Das Schuljahr läuft von September bis Juli an sechs Tagen pro Woche. Das israelische Schulsystem ist untergliedert in Primarstufe (1–6), Sekundarstufe I (7–9) und Sekundarstufe II (10–12) das Bagrut-Examen (Abitur) am Ende der 12. Klasse ist entscheidend für Militärdienst und Hochschulzugang. 

Aufbau und Gliederung

  • Primarstufe (Klasse 1-6): Grundschule.
  • Sekundarstufe I (Klasse 7-9): Junior High School.
  • Sekundarstufe II (Klasse 10-12): Senior High School. 

Schultypen

  • Staatlich-weltlich (Hebräisch): Führt den staatlichen Lehrplan auf Hebräisch aus.
  • Staatlich-religiös (Hebräisch): Betont Religion und jüdische Kultur stärker.
  • Arabische Schulen: Bieten den Lehrplan auf Arabisch an, mit Fokus auf arabische Kultur.
  • Ethnisch getrennte Schulen: Meistens getrennt nach jüdischen und arabischen Schülern, 
  • gemischte Schulen, wie Hand in Hand Schools gibt es wenig

So funktioniert das israelische Schulsystem

  • Die Grundschule geht bis zur 6. Klasse. Danach besuchen die Kinder eine Junior High School (Klasse 7–9) und schließlich die Senior High School (Klasse 10–12). Eine Unterteilung in unterschiedliche Schultypen – wie Gymnasium, Realschule oder Hauptschule – gibt es nicht.
  • Allerdings gibt es große Unterschiede zwischen den Schulen:
    jüdische, arabische, drusische und orthodoxe Schulen haben jeweils eigene Schwerpunkte.
    Deshalb ist nicht für alle Kinder der Zugang zu den gleichen Chancen gegeben
  • Besonders arabische Schulen erhalten oft weniger finanzielle Mittel, was die Unterrichtsqualität beeinflussen kann. Dadurch erreichen weniger muslimische oder arabische Kinder das Bagrut-Abitur.
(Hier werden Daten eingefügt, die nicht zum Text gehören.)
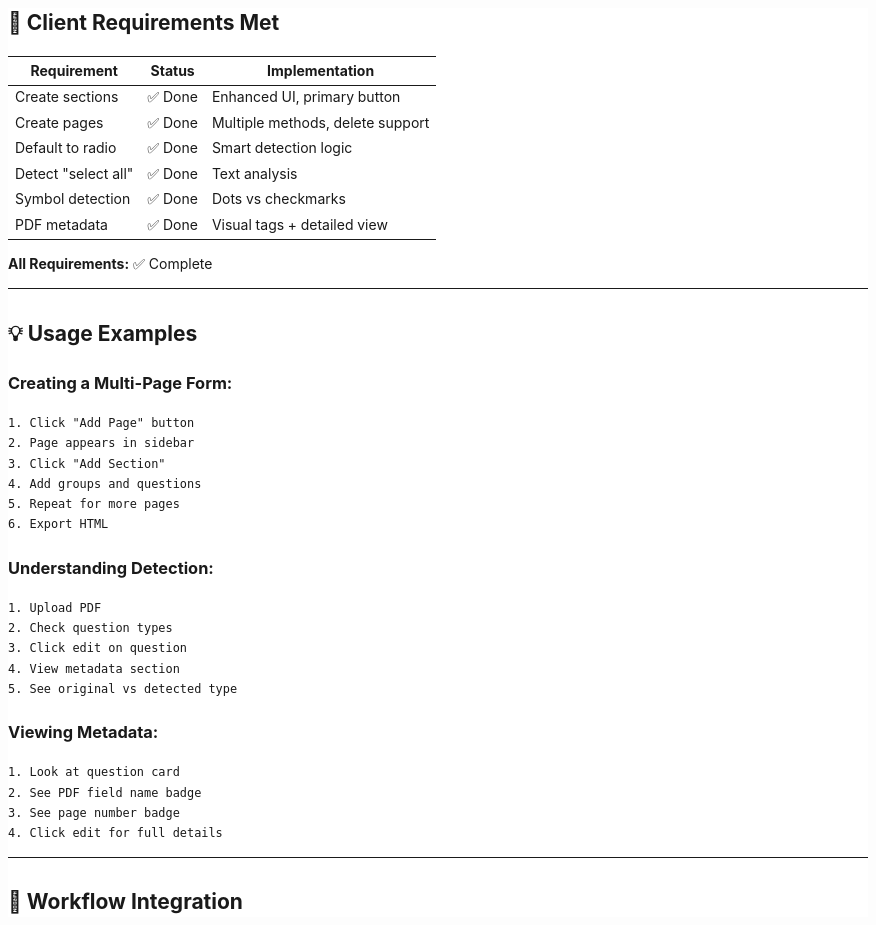 
## 🎯 Client Requirements Met

| Requirement | Status | Implementation |
|------------|--------|----------------|
| Create sections | ✅ Done | Enhanced UI, primary button |
| Create pages | ✅ Done | Multiple methods, delete support |
| Default to radio | ✅ Done | Smart detection logic |
| Detect "select all" | ✅ Done | Text analysis |
| Symbol detection | ✅ Done | Dots vs checkmarks |
| PDF metadata | ✅ Done | Visual tags + detailed view |

**All Requirements:** ✅ Complete

---

## 💡 Usage Examples

### Creating a Multi-Page Form:
```
1. Click "Add Page" button
2. Page appears in sidebar
3. Click "Add Section"
4. Add groups and questions
5. Repeat for more pages
6. Export HTML
```

### Understanding Detection:
```
1. Upload PDF
2. Check question types
3. Click edit on question
4. View metadata section
5. See original vs detected type
```

### Viewing Metadata:
```
1. Look at question card
2. See PDF field name badge
3. See page number badge
4. Click edit for full details
```

---

## 🔄 Workflow Integration
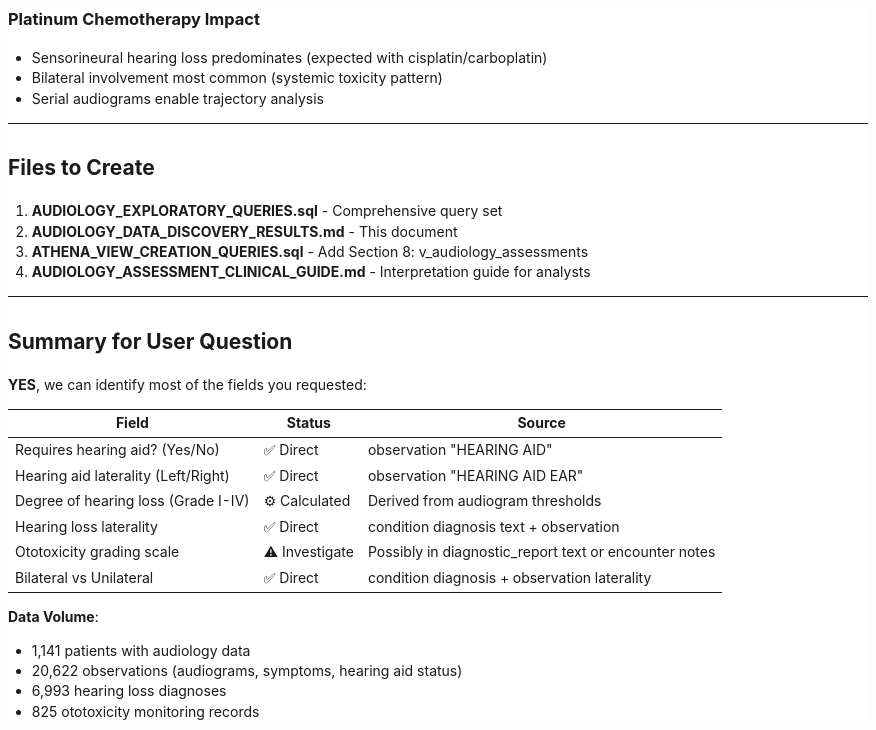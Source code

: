 ### Platinum Chemotherapy Impact
- Sensorineural hearing loss predominates (expected with cisplatin/carboplatin)
- Bilateral involvement most common (systemic toxicity pattern)
- Serial audiograms enable trajectory analysis

---

## Files to Create

1. **AUDIOLOGY_EXPLORATORY_QUERIES.sql** - Comprehensive query set
2. **AUDIOLOGY_DATA_DISCOVERY_RESULTS.md** - This document
3. **ATHENA_VIEW_CREATION_QUERIES.sql** - Add Section 8: v_audiology_assessments
4. **AUDIOLOGY_ASSESSMENT_CLINICAL_GUIDE.md** - Interpretation guide for analysts

---

## Summary for User Question

**YES**, we can identify most of the fields you requested:

| Field | Status | Source |
|-------|--------|--------|
| Requires hearing aid? (Yes/No) | ✅ Direct | observation "HEARING AID" |
| Hearing aid laterality (Left/Right) | ✅ Direct | observation "HEARING AID EAR" |
| Degree of hearing loss (Grade I-IV) | ⚙️ Calculated | Derived from audiogram thresholds |
| Hearing loss laterality | ✅ Direct | condition diagnosis text + observation |
| Ototoxicity grading scale | ⚠️ Investigate | Possibly in diagnostic_report text or encounter notes |
| Bilateral vs Unilateral | ✅ Direct | condition diagnosis + observation laterality |

**Data Volume**:
- 1,141 patients with audiology data
- 20,622 observations (audiograms, symptoms, hearing aid status)
- 6,993 hearing loss diagnoses
- 825 ototoxicity monitoring records
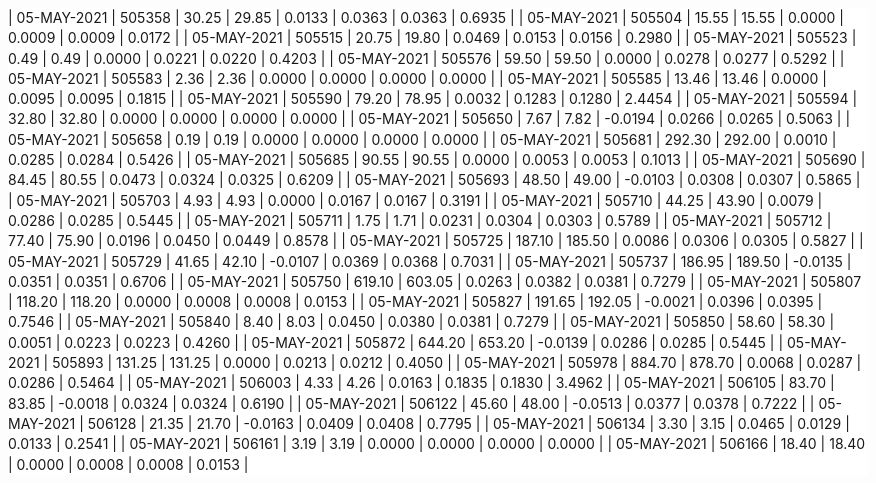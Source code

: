 | 05-MAY-2021 | 505358 | 30.25 | 29.85 | 0.0133 | 0.0363 | 0.0363 | 0.6935 |
| 05-MAY-2021 | 505504 | 15.55 | 15.55 | 0.0000 | 0.0009 | 0.0009 | 0.0172 |
| 05-MAY-2021 | 505515 | 20.75 | 19.80 | 0.0469 | 0.0153 | 0.0156 | 0.2980 |
| 05-MAY-2021 | 505523 | 0.49 | 0.49 | 0.0000 | 0.0221 | 0.0220 | 0.4203 |
| 05-MAY-2021 | 505576 | 59.50 | 59.50 | 0.0000 | 0.0278 | 0.0277 | 0.5292 |
| 05-MAY-2021 | 505583 | 2.36 | 2.36 | 0.0000 | 0.0000 | 0.0000 | 0.0000 |
| 05-MAY-2021 | 505585 | 13.46 | 13.46 | 0.0000 | 0.0095 | 0.0095 | 0.1815 |
| 05-MAY-2021 | 505590 | 79.20 | 78.95 | 0.0032 | 0.1283 | 0.1280 | 2.4454 |
| 05-MAY-2021 | 505594 | 32.80 | 32.80 | 0.0000 | 0.0000 | 0.0000 | 0.0000 |
| 05-MAY-2021 | 505650 | 7.67 | 7.82 | -0.0194 | 0.0266 | 0.0265 | 0.5063 |
| 05-MAY-2021 | 505658 | 0.19 | 0.19 | 0.0000 | 0.0000 | 0.0000 | 0.0000 |
| 05-MAY-2021 | 505681 | 292.30 | 292.00 | 0.0010 | 0.0285 | 0.0284 | 0.5426 |
| 05-MAY-2021 | 505685 | 90.55 | 90.55 | 0.0000 | 0.0053 | 0.0053 | 0.1013 |
| 05-MAY-2021 | 505690 | 84.45 | 80.55 | 0.0473 | 0.0324 | 0.0325 | 0.6209 |
| 05-MAY-2021 | 505693 | 48.50 | 49.00 | -0.0103 | 0.0308 | 0.0307 | 0.5865 |
| 05-MAY-2021 | 505703 | 4.93 | 4.93 | 0.0000 | 0.0167 | 0.0167 | 0.3191 |
| 05-MAY-2021 | 505710 | 44.25 | 43.90 | 0.0079 | 0.0286 | 0.0285 | 0.5445 |
| 05-MAY-2021 | 505711 | 1.75 | 1.71 | 0.0231 | 0.0304 | 0.0303 | 0.5789 |
| 05-MAY-2021 | 505712 | 77.40 | 75.90 | 0.0196 | 0.0450 | 0.0449 | 0.8578 |
| 05-MAY-2021 | 505725 | 187.10 | 185.50 | 0.0086 | 0.0306 | 0.0305 | 0.5827 |
| 05-MAY-2021 | 505729 | 41.65 | 42.10 | -0.0107 | 0.0369 | 0.0368 | 0.7031 |
| 05-MAY-2021 | 505737 | 186.95 | 189.50 | -0.0135 | 0.0351 | 0.0351 | 0.6706 |
| 05-MAY-2021 | 505750 | 619.10 | 603.05 | 0.0263 | 0.0382 | 0.0381 | 0.7279 |
| 05-MAY-2021 | 505807 | 118.20 | 118.20 | 0.0000 | 0.0008 | 0.0008 | 0.0153 |
| 05-MAY-2021 | 505827 | 191.65 | 192.05 | -0.0021 | 0.0396 | 0.0395 | 0.7546 |
| 05-MAY-2021 | 505840 | 8.40 | 8.03 | 0.0450 | 0.0380 | 0.0381 | 0.7279 |
| 05-MAY-2021 | 505850 | 58.60 | 58.30 | 0.0051 | 0.0223 | 0.0223 | 0.4260 |
| 05-MAY-2021 | 505872 | 644.20 | 653.20 | -0.0139 | 0.0286 | 0.0285 | 0.5445 |
| 05-MAY-2021 | 505893 | 131.25 | 131.25 | 0.0000 | 0.0213 | 0.0212 | 0.4050 |
| 05-MAY-2021 | 505978 | 884.70 | 878.70 | 0.0068 | 0.0287 | 0.0286 | 0.5464 |
| 05-MAY-2021 | 506003 | 4.33 | 4.26 | 0.0163 | 0.1835 | 0.1830 | 3.4962 |
| 05-MAY-2021 | 506105 | 83.70 | 83.85 | -0.0018 | 0.0324 | 0.0324 | 0.6190 |
| 05-MAY-2021 | 506122 | 45.60 | 48.00 | -0.0513 | 0.0377 | 0.0378 | 0.7222 |
| 05-MAY-2021 | 506128 | 21.35 | 21.70 | -0.0163 | 0.0409 | 0.0408 | 0.7795 |
| 05-MAY-2021 | 506134 | 3.30 | 3.15 | 0.0465 | 0.0129 | 0.0133 | 0.2541 |
| 05-MAY-2021 | 506161 | 3.19 | 3.19 | 0.0000 | 0.0000 | 0.0000 | 0.0000 |
| 05-MAY-2021 | 506166 | 18.40 | 18.40 | 0.0000 | 0.0008 | 0.0008 | 0.0153 |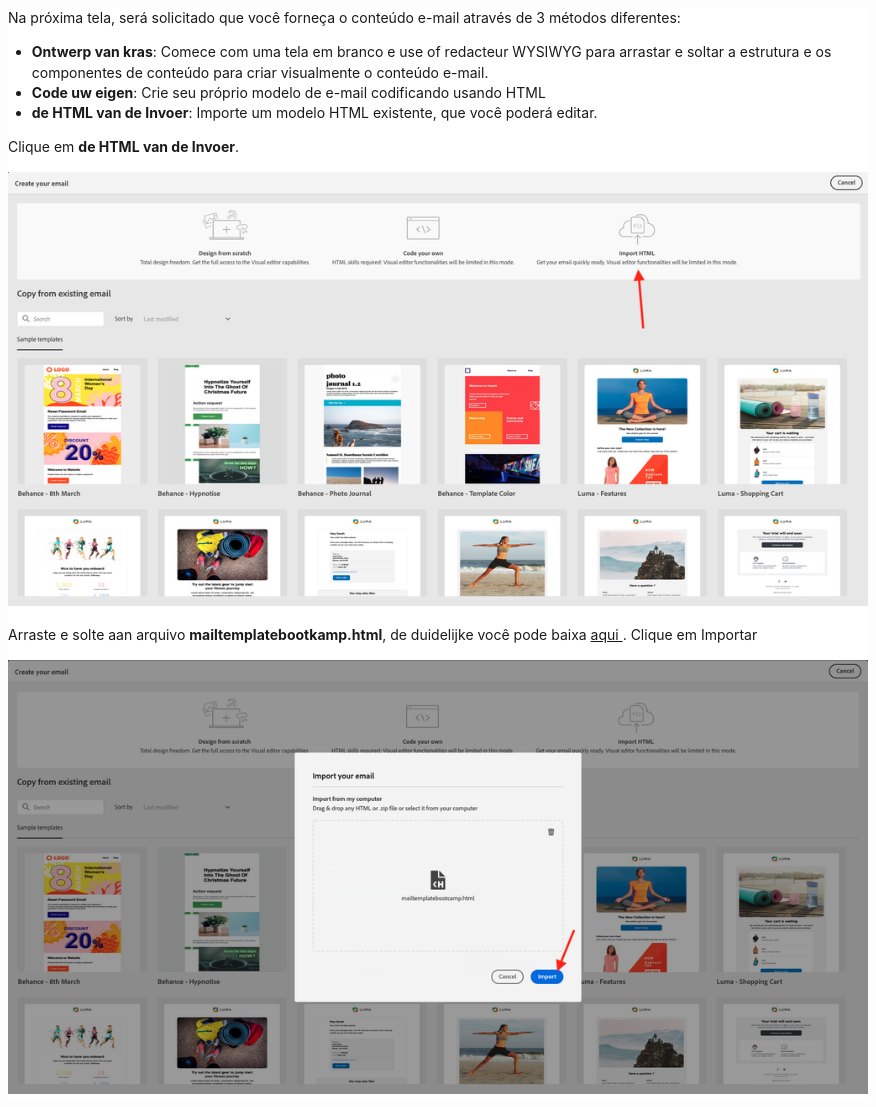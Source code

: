 Na próxima tela, será solicitado que você forneça o conteúdo e-mail através de 3 métodos diferentes:

- **Ontwerp van kras**: Comece com uma tela em branco e use of redacteur WYSIWYG para arrastar e soltar a estrutura e os componentes de conteúdo para criar visualmente o conteúdo e-mail.
- **Code uw eigen**: Crie seu próprio modelo de e-mail codificando usando HTML
- **de HTML van de Invoer**: Importe um modelo HTML existente, que você poderá editar.

Clique em **de HTML van de Invoer**.

![ Journey Optimizer ](./images/msg12.png)

Arraste e solte aan arquivo **mailtemplatebootkamp.html**, de duidelijke você pode baixa [ aqui ](../../assets/html/mailtemplatebootcamp.html.zip). Clique em Importar

![ Journey Optimizer ](./images/msg13.png)
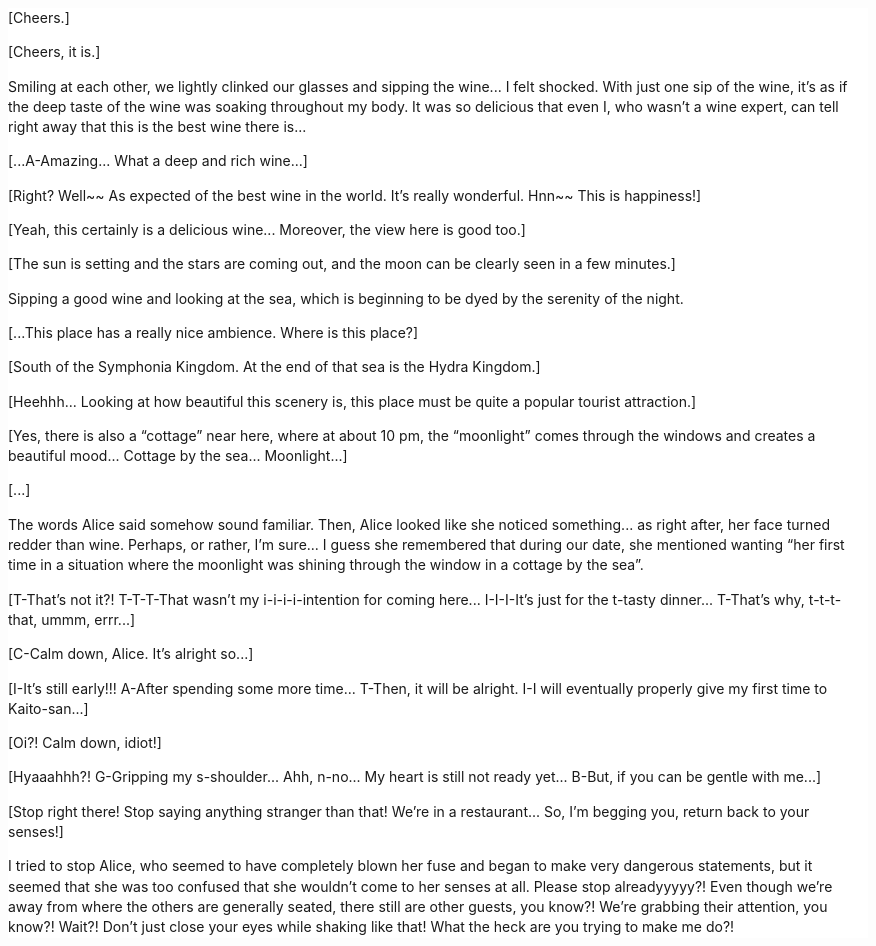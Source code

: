 [Cheers.]

[Cheers, it is.]

Smiling at each other, we lightly clinked our glasses and sipping the wine... I
felt shocked. With just one sip of the wine, it’s as if the deep taste of the
wine was soaking throughout my body. It was so delicious that even I, who wasn’t
a wine expert, can tell right away that this is the best wine there is...

[...A-Amazing... What a deep and rich wine...]

[Right? Well\~\~ As expected of the best wine in the world. It’s really
wonderful. Hnn\~\~ This is happiness!]

[Yeah, this certainly is a delicious wine... Moreover, the view here is good
too.]

[The sun is setting and the stars are coming out, and the moon can be clearly
seen in a few minutes.]

Sipping a good wine and looking at the sea, which is beginning to be dyed by the
serenity of the night.

[...This place has a really nice ambience. Where is this place?]

[South of the Symphonia Kingdom. At the end of that sea is the Hydra Kingdom.]

[Heehhh... Looking at how beautiful this scenery is, this place must be quite a
popular tourist attraction.]

[Yes, there is also a “cottage” near here, where at about 10 pm, the “moonlight”
comes through the windows and creates a beautiful mood... Cottage by the sea...
Moonlight...]

[...]

The words Alice said somehow sound familiar. Then, Alice looked like she noticed
something... as right after, her face turned redder than wine. Perhaps, or
rather, I’m sure... I guess she remembered that during our date, she mentioned
wanting “her first time in a situation where the moonlight was shining through
the window in a cottage by the sea”.

[T-That’s not it?! T-T-T-That wasn’t my i-i-i-i-intention for coming here...
I-I-I-It’s just for the t-tasty dinner... T-That’s why, t-t-t- that, ummm,
errr...]

[C-Calm down, Alice. It’s alright so...]

[I-It’s still early!!! A-After spending some more time... T-Then, it will be
alright. I-I will eventually properly give my first time to Kaito-san...]

[Oi?! Calm down, idiot!]

[Hyaaahhh?! G-Gripping my s-shoulder... Ahh, n-no... My heart is still not ready
yet... B-But, if you can be gentle with me...]

[Stop right there! Stop saying anything stranger than that! We’re in a
restaurant... So, I’m begging you, return back to your senses!]

I tried to stop Alice, who seemed to have completely blown her fuse and began to
make very dangerous statements, but it seemed that she was too confused that she
wouldn’t come to her senses at all. Please stop alreadyyyyy?! Even though we’re
away from where the others are generally seated, there still are other guests,
you know?! We’re grabbing their attention, you know?! Wait?! Don’t just close
your eyes while shaking like that! What the heck are you trying to make me do?!
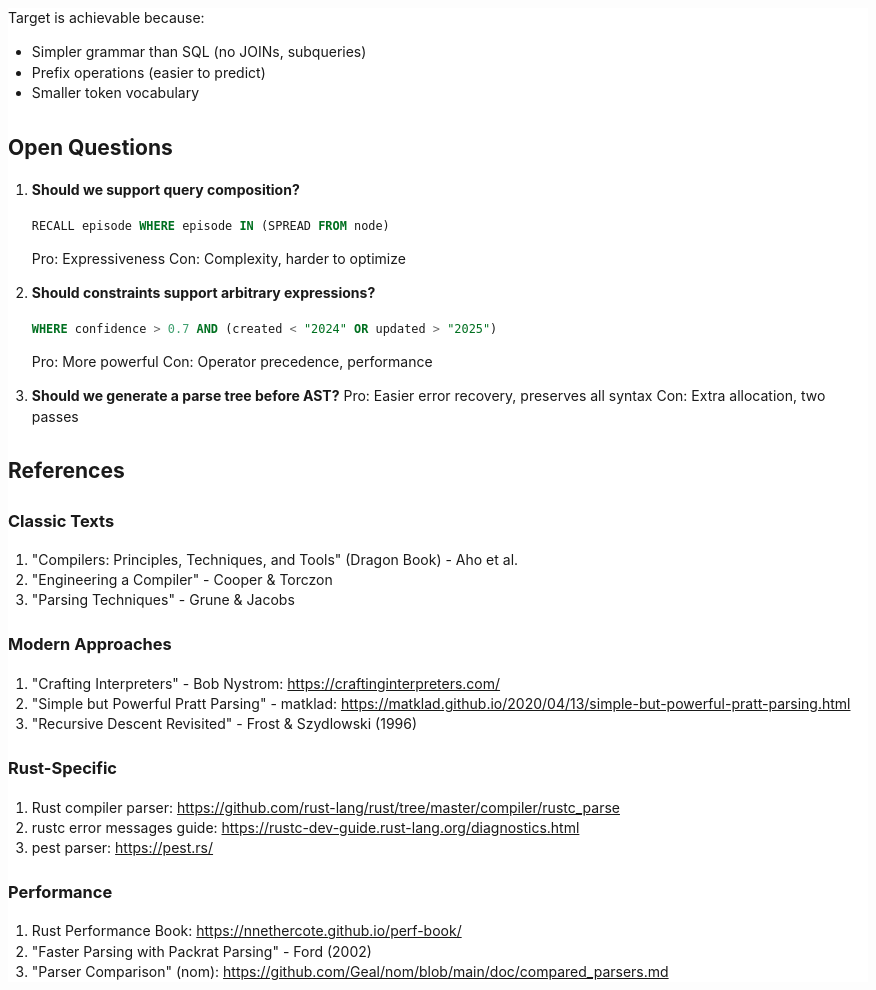 Target is achievable because:
- Simpler grammar than SQL (no JOINs, subqueries)
- Prefix operations (easier to predict)
- Smaller token vocabulary

## Open Questions

1. **Should we support query composition?**
   ```sql
   RECALL episode WHERE episode IN (SPREAD FROM node)
   ```
   Pro: Expressiveness
   Con: Complexity, harder to optimize

2. **Should constraints support arbitrary expressions?**
   ```sql
   WHERE confidence > 0.7 AND (created < "2024" OR updated > "2025")
   ```
   Pro: More powerful
   Con: Operator precedence, performance

3. **Should we generate a parse tree before AST?**
   Pro: Easier error recovery, preserves all syntax
   Con: Extra allocation, two passes

## References

### Classic Texts
1. "Compilers: Principles, Techniques, and Tools" (Dragon Book) - Aho et al.
2. "Engineering a Compiler" - Cooper & Torczon
3. "Parsing Techniques" - Grune & Jacobs

### Modern Approaches
1. "Crafting Interpreters" - Bob Nystrom: https://craftinginterpreters.com/
2. "Simple but Powerful Pratt Parsing" - matklad: https://matklad.github.io/2020/04/13/simple-but-powerful-pratt-parsing.html
3. "Recursive Descent Revisited" - Frost & Szydlowski (1996)

### Rust-Specific
1. Rust compiler parser: https://github.com/rust-lang/rust/tree/master/compiler/rustc_parse
2. rustc error messages guide: https://rustc-dev-guide.rust-lang.org/diagnostics.html
3. pest parser: https://pest.rs/

### Performance
1. Rust Performance Book: https://nnethercote.github.io/perf-book/
2. "Faster Parsing with Packrat Parsing" - Ford (2002)
3. "Parser Comparison" (nom): https://github.com/Geal/nom/blob/main/doc/compared_parsers.md
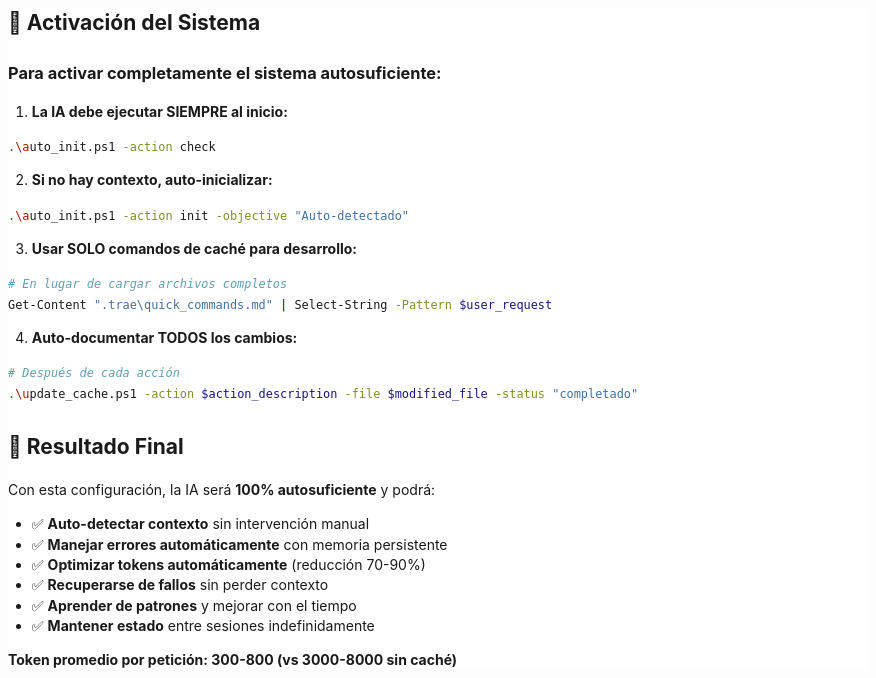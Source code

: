 ## 🚀 Activación del Sistema

### Para activar completamente el sistema autosuficiente:

1. **La IA debe ejecutar SIEMPRE al inicio:**
```bash
.\auto_init.ps1 -action check
```

2. **Si no hay contexto, auto-inicializar:**
```bash
.\auto_init.ps1 -action init -objective "Auto-detectado"
```

3. **Usar SOLO comandos de caché para desarrollo:**
```bash
# En lugar de cargar archivos completos
Get-Content ".trae\quick_commands.md" | Select-String -Pattern $user_request
```

4. **Auto-documentar TODOS los cambios:**
```bash
# Después de cada acción
.\update_cache.ps1 -action $action_description -file $modified_file -status "completado"
```

## 🎉 Resultado Final

Con esta configuración, la IA será **100% autosuficiente** y podrá:

- ✅ **Auto-detectar contexto** sin intervención manual
- ✅ **Manejar errores automáticamente** con memoria persistente  
- ✅ **Optimizar tokens automáticamente** (reducción 70-90%)
- ✅ **Recuperarse de fallos** sin perder contexto
- ✅ **Aprender de patrones** y mejorar con el tiempo
- ✅ **Mantener estado** entre sesiones indefinidamente

**Token promedio por petición: 300-800 (vs 3000-8000 sin caché)**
Israelische und arabische Kinder wachsen oft in getrennten Lebenswelten auf

Die Trennung entsteht meist dadurch, dass jüdische und arabische Familien in unterschiedlichen Stadtteilen oder Dörfern leben. So treffen sich die Kinder kaum im Alltag – und lernen früh in einer eigenen Schule.